AMD Radeon RX 7000-Series and RDNA 3 GPUs: Everything We Know
AMD’s Radeon RX 7000-series and the RDNA 3 architecture are slated to launch before the end of the year. AMD hasn’t confirmed the name yet, but there’s little reason to expect a change from the RX 6000-series model numbers. We’re going to stick with RX 7000, though, until or unless we’re proven wrong. These new GPUs will compete with the best graphics cards, and if the third time’s the charm, AMD might even surpass Nvidia on our GPU benchmarks hierarchy.
We’ve been reporting on various rumors and leaks for months, but we’re finally close enough and have sufficient details that it’s time to gather everything together into a single RDNA 3 and RX 7000-series hub. There are still plenty of unknowns, including price and a hard release date. Specifications will continue to fluctuate a bit while AMD finalizes its plans, but there’s still plenty of data that we do know.
RDNA 3 / Navi 3x at a Glance
- Up to 96 CUs / 12,288 shaders
- 50% better performance per watt
- Double the shader count per CU
- GPU chiplet architecture
- Up to 192MB of Infinity Cache
- Launching before the end of 2022
AMD RX 7000 Specifications (Rumor)
AMD has not yet released details on the core specifications for its RDNA 3 GPUs.
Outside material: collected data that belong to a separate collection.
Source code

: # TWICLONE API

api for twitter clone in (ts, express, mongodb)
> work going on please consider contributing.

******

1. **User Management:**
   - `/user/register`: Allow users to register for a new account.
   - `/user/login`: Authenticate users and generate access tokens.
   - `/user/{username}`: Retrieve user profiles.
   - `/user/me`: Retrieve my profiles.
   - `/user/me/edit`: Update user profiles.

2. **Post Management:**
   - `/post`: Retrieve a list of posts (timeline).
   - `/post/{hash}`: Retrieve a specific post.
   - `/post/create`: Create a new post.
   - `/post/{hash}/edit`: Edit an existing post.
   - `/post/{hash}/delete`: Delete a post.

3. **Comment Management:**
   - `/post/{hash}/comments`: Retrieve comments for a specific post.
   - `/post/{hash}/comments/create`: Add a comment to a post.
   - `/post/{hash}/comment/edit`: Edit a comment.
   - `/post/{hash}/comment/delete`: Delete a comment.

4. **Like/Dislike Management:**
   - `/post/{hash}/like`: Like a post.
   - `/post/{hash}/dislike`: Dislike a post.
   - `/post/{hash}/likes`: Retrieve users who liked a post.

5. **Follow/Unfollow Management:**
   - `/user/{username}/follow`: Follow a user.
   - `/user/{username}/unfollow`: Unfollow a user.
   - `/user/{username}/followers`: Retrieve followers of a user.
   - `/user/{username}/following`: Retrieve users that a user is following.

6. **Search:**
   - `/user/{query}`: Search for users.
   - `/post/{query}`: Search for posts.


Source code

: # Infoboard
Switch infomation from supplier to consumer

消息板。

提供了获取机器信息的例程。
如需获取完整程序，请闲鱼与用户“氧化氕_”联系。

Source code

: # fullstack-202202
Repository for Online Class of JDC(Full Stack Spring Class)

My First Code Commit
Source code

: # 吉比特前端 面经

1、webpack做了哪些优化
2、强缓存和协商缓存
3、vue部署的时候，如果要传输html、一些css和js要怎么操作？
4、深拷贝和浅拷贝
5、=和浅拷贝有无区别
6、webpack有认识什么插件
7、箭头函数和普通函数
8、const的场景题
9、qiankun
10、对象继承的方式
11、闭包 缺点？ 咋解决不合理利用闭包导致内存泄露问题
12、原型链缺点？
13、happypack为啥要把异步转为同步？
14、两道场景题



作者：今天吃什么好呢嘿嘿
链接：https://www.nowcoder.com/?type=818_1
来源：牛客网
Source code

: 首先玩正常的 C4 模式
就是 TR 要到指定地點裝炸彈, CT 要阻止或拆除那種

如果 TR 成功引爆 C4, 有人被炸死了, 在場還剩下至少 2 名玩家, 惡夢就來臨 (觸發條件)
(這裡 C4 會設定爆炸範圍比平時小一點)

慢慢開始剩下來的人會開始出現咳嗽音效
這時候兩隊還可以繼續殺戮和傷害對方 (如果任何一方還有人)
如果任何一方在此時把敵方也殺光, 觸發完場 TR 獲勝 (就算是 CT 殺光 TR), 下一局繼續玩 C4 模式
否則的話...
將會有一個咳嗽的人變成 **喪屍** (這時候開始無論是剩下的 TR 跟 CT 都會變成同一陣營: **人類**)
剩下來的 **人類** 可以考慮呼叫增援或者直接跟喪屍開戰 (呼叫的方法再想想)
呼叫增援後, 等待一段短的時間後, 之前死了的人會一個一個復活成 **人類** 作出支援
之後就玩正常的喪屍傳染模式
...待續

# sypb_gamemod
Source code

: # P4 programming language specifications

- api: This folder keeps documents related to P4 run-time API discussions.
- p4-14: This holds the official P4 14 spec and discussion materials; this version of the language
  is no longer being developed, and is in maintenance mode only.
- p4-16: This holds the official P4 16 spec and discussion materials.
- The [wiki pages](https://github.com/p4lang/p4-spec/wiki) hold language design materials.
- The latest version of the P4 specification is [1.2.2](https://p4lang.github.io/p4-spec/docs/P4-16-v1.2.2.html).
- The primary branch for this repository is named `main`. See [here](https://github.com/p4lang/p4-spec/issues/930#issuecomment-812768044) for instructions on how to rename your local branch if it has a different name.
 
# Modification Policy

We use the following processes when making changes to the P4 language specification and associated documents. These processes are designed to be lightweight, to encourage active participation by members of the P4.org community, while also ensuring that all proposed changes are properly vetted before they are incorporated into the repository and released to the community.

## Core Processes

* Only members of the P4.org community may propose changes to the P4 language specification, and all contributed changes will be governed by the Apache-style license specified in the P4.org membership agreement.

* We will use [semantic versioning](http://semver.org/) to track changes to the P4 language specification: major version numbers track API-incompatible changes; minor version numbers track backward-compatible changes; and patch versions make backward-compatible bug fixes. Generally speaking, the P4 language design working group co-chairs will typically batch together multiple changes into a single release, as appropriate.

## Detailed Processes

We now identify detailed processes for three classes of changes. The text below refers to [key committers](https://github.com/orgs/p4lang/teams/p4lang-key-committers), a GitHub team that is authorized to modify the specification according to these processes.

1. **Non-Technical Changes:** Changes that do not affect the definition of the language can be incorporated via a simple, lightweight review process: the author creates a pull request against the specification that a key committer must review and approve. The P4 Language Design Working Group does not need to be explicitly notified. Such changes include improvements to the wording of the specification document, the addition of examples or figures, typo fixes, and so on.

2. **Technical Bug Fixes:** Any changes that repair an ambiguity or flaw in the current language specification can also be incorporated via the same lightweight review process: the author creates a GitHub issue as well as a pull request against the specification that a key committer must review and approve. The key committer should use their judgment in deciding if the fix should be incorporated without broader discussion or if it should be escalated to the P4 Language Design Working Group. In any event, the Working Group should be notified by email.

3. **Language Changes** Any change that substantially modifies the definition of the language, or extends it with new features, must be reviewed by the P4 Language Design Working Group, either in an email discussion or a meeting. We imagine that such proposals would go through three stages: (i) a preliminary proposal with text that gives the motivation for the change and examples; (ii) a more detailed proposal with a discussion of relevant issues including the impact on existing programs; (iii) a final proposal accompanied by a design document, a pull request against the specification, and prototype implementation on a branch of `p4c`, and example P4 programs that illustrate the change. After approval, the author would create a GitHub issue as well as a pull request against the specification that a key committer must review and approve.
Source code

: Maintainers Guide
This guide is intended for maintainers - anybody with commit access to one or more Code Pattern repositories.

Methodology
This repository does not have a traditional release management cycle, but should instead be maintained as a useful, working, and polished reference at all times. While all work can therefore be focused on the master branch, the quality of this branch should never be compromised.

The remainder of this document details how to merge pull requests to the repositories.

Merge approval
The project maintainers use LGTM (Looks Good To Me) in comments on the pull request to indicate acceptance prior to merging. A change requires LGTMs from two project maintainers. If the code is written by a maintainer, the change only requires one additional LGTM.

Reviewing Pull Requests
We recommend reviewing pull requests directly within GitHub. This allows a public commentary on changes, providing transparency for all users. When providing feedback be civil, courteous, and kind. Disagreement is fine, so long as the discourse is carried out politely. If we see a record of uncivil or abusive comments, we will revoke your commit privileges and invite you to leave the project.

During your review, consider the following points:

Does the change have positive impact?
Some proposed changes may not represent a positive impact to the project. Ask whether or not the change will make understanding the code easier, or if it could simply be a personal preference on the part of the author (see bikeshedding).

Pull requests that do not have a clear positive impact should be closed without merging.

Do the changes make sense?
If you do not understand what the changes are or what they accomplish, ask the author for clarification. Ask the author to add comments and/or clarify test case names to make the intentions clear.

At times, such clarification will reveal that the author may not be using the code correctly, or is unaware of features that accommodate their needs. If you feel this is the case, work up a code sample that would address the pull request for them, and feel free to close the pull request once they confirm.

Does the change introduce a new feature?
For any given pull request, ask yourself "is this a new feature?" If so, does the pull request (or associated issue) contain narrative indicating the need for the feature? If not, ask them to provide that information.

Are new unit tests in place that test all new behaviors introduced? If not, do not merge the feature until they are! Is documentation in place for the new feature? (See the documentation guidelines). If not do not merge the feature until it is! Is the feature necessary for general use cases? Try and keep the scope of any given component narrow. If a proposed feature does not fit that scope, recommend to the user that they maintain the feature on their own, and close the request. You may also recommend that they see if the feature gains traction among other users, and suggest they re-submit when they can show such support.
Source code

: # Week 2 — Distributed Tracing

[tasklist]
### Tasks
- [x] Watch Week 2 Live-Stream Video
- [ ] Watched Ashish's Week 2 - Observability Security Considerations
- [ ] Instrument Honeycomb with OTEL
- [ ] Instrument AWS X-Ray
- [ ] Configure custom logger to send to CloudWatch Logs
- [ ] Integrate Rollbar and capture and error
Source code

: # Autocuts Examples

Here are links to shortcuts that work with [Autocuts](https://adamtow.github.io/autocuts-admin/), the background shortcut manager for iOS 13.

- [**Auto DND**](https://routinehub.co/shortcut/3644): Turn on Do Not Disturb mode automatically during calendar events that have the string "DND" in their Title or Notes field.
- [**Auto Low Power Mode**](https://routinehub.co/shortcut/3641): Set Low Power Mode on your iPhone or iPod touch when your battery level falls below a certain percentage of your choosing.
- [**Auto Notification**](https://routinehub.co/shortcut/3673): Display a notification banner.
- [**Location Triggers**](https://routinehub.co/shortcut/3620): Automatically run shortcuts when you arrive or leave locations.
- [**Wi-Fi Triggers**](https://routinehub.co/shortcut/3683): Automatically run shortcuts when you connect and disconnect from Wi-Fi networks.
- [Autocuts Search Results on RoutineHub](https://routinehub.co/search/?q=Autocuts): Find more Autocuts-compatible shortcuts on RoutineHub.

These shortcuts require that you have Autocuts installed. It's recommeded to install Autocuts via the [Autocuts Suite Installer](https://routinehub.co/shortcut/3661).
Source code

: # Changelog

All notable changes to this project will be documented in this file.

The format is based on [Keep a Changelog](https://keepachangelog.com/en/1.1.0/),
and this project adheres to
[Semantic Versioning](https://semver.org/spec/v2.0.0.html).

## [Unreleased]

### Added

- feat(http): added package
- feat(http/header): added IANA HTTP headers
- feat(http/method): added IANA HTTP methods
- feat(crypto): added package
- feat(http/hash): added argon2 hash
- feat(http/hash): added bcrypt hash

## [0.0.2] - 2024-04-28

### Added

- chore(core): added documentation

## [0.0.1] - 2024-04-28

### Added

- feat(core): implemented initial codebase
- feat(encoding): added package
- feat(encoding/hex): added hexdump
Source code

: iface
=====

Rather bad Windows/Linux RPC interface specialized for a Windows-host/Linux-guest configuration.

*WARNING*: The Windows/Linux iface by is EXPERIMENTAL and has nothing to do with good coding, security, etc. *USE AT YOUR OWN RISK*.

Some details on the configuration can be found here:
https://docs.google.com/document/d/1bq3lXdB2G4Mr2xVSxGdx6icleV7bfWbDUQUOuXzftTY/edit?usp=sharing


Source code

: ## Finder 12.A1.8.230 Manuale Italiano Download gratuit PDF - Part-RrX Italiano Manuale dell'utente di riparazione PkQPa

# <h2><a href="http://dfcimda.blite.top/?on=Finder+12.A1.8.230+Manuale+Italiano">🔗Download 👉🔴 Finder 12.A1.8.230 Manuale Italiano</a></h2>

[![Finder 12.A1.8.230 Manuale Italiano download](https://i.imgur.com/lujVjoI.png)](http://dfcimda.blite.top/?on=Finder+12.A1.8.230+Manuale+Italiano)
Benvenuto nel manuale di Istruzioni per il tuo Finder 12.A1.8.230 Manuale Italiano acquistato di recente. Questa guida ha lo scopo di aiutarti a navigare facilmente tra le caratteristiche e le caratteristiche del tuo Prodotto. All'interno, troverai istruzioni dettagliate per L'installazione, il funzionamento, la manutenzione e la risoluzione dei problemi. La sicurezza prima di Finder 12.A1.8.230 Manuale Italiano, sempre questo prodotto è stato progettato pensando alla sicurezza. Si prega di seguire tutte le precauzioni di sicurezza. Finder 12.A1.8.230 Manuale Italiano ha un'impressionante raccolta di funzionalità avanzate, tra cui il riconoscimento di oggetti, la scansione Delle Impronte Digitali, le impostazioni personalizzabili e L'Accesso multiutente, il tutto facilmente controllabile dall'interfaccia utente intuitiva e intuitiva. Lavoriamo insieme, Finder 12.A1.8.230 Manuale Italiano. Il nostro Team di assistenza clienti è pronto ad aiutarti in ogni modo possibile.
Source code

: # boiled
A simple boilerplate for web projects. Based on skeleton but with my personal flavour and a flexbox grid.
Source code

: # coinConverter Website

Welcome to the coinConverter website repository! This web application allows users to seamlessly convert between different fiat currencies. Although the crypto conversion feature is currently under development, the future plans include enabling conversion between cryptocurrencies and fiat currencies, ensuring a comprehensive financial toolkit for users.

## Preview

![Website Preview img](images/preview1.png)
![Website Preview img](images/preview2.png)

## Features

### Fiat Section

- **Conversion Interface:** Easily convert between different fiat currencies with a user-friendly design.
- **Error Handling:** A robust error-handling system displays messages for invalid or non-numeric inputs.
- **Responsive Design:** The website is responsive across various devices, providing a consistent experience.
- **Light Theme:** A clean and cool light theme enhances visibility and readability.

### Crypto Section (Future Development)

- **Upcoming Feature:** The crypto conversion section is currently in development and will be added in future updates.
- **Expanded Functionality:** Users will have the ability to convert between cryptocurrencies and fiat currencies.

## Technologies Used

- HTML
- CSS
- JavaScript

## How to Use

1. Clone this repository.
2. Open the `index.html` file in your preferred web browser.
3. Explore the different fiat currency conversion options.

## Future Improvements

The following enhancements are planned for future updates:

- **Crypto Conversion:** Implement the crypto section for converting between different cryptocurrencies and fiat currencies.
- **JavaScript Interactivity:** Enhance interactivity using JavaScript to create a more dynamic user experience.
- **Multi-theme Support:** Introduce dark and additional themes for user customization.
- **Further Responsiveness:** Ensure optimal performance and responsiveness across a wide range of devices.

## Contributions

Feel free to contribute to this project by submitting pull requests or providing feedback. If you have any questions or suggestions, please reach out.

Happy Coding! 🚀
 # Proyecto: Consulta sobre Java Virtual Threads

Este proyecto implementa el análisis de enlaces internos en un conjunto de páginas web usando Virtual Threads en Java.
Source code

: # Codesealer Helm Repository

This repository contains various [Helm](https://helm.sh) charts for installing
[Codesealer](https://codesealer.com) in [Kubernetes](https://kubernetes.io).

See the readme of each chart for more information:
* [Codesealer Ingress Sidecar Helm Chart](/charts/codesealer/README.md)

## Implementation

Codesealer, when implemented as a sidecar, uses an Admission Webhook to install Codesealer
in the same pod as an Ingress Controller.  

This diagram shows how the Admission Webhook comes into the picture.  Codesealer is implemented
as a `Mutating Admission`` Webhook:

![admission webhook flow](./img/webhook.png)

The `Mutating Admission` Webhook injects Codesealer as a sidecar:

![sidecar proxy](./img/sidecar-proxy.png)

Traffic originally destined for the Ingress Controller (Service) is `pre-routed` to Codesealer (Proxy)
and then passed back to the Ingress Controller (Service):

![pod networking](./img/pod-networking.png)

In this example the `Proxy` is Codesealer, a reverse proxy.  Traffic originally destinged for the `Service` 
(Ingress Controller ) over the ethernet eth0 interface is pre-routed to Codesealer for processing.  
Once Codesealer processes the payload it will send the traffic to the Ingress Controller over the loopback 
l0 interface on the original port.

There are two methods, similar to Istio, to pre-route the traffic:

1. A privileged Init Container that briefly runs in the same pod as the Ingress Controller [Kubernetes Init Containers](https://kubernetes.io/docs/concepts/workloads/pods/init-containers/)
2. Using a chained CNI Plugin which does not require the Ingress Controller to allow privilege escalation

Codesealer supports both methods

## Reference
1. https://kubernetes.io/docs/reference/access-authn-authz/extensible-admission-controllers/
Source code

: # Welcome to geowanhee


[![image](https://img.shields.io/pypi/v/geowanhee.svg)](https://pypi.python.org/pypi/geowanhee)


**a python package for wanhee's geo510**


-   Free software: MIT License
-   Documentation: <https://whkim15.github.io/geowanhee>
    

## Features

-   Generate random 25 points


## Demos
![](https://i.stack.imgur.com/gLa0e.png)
We do know AMD will be using “GPU chiplets” (see below), and it will also move at least some of the major building blocks to TSMC’s N5 process node, but you should view the remaining details of RDNA 3 and RX 7000 as fuzzy, at best.
Swipe to scroll horizontally
Architecture | Navi 31 | Navi 32 | Navi 33 |
---|---|---|---|
Graphics Cards | RX 7900 XT, 7800 XT | RX 7700 XT, 7600 XT | RX 7500 XT, 7400? |
Process Technology | TSMC N5+N6 | TSMC N5+N6 | TSMC N6 |
Transistors (Billion) | ? | ? | ? |
Die size (mm^2) | 308 GCD, 38 MCD | 200 GCD, 38 MCD | 200? |
Compute Units | 96 | 60 | 32 |
GPU Cores (Shaders) | 12288 | 7680 | 4096 |
Ray Accelerators 2.0 | 96 | 60 | 32 |
Boost Clock (MHz) | 2500? | 2500? | 2500? |
Infinity Cache | Up to 192MB / 96MB | Up to 64MB | 32MB |
VRAM Speed (Gbps) | 18? | 18? | 18? |
VRAM (GB) | 24 / 12 | 16 / 8 | 8 |
VRAM Bus Width | 384 | 256 | 128 |
ROPs | 192 | 128 | 64 |
TMUs | 384 | 240 | 128 |
TFLOPS FP32 (Boost) | 61.4 | 38.4 | 20.5 |
TFLOPS FP16 (Boost) | 122.9 | 76.8 | 41.0 |
Bandwidth (GBps) | 864 | 576 | 288 |
TDP (watts) | 300-450 | 200-300 | 75-150 |
Launch Date | Nov 2022? | Early 2023 | Late 2023 |
Launch Price | $699-$999? | $349-$549? | <$299? |
The existing RDNA 2 and RX 6000-series GPUs currently consist of four GPU designs spread out across a full dozen different graphics card models — and that’s not counting integrated graphics solutions. We may eventually see a similar lineup from RX 7000, but we’re only aware of three core GPUs at present: Navi 31, Navi 32, and Navi 33.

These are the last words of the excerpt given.